On Randall Goforth and Jaleel Wadood working together and able to not speak because of familiarity:
Well, they better not be not speaking at all. We live by our three Vs, which is visual, verbal and volume. So they understand the hand signs and the gestures, and things like that. So that might be what Randall meant by not speaking at all. We’ve got a lot of sign language out there, so that’s pretty good to see.
On if this is his most experienced secondary:
Oh, yes sir. By far. These guys have been playing together, they know each other’s shortcomings, they know each other’s strengths, they know everything about each other. So they know where they need to be and when they need to be there. It’s good to see.
On Fabian Moreau returning:
It’s big.
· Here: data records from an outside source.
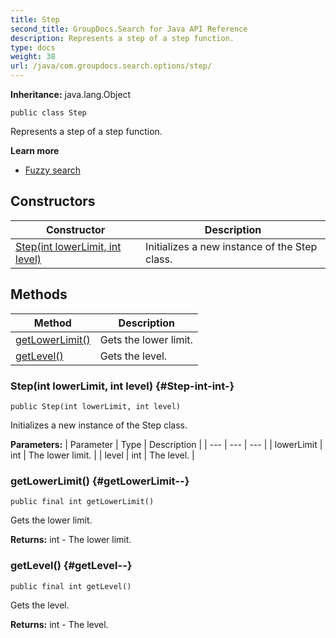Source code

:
 ```yaml
---
title: Step
second_title: GroupDocs.Search for Java API Reference
description: Represents a step of a step function.
type: docs
weight: 38
url: /java/com.groupdocs.search.options/step/
---
```

**Inheritance:**
java.lang.Object
```
public class Step
```

Represents a step of a step function.

**Learn more**

 *  [Fuzzy search][]


[Fuzzy search]: https://docs.groupdocs.com/display/searchjava/Fuzzy+search
## Constructors

| Constructor | Description |
| --- | --- |
| [Step(int lowerLimit, int level)](#Step-int-int-) | Initializes a new instance of the  Step  class. |
## Methods

| Method | Description |
| --- | --- |
| [getLowerLimit()](#getLowerLimit--) | Gets the lower limit. |
| [getLevel()](#getLevel--) | Gets the level. |
### Step(int lowerLimit, int level) {#Step-int-int-}
```
public Step(int lowerLimit, int level)
```


Initializes a new instance of the  Step  class.

**Parameters:**
| Parameter | Type | Description |
| --- | --- | --- |
| lowerLimit | int | The lower limit. |
| level | int | The level. |

### getLowerLimit() {#getLowerLimit--}
```
public final int getLowerLimit()
```


Gets the lower limit.

**Returns:**
int - The lower limit.
### getLevel() {#getLevel--}
```
public final int getLevel()
```


Gets the level.

**Returns:**
int - The level.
One of the things that’s underrated about Fabian is that he’s a great leader, a great kid off the field. He’s a guy that’s got it going in the weight room and in the meeting room. He can almost run the meeting himself, with all the installs and the different things we’re doing. He’s pulling the young guys aside and he’s stern enough to correct the old guys too, so it’s very, very good to see.
On seeing Moreau in the BYU game with the foot injury:
You know, you have to pull him out. Fabian is a guy, he’s going to fight through whatever it is. He’s a warrior, he is a warrior.
On the maturation of Tahaan Goodman:
No doubt. Tahaan has a lot more confidence now, he understands where he needs to be and where he fits in the defense, so now that helps him out tremendously as far as whatever shortcomings he may have. Because he knows where to be, those shortcomings don’t stick out as much. You know, so that was one of the things that was really great. Because we all know he’s a game-changer hitter. If he gets on track with people and he gets a beat on him, it could change the game.
On Nate Meadors and Marcus Rios competing opposite Moreau:
It’s an open competition with them all, and that’s a good thing about the group. They’ve been here so long that they know it doesn’t matter who doesn’t start the first play of the game. We already know that doesn’t matter. At the end of the day, we’re all going to play a lot of football, so it’s just be ready for next man up.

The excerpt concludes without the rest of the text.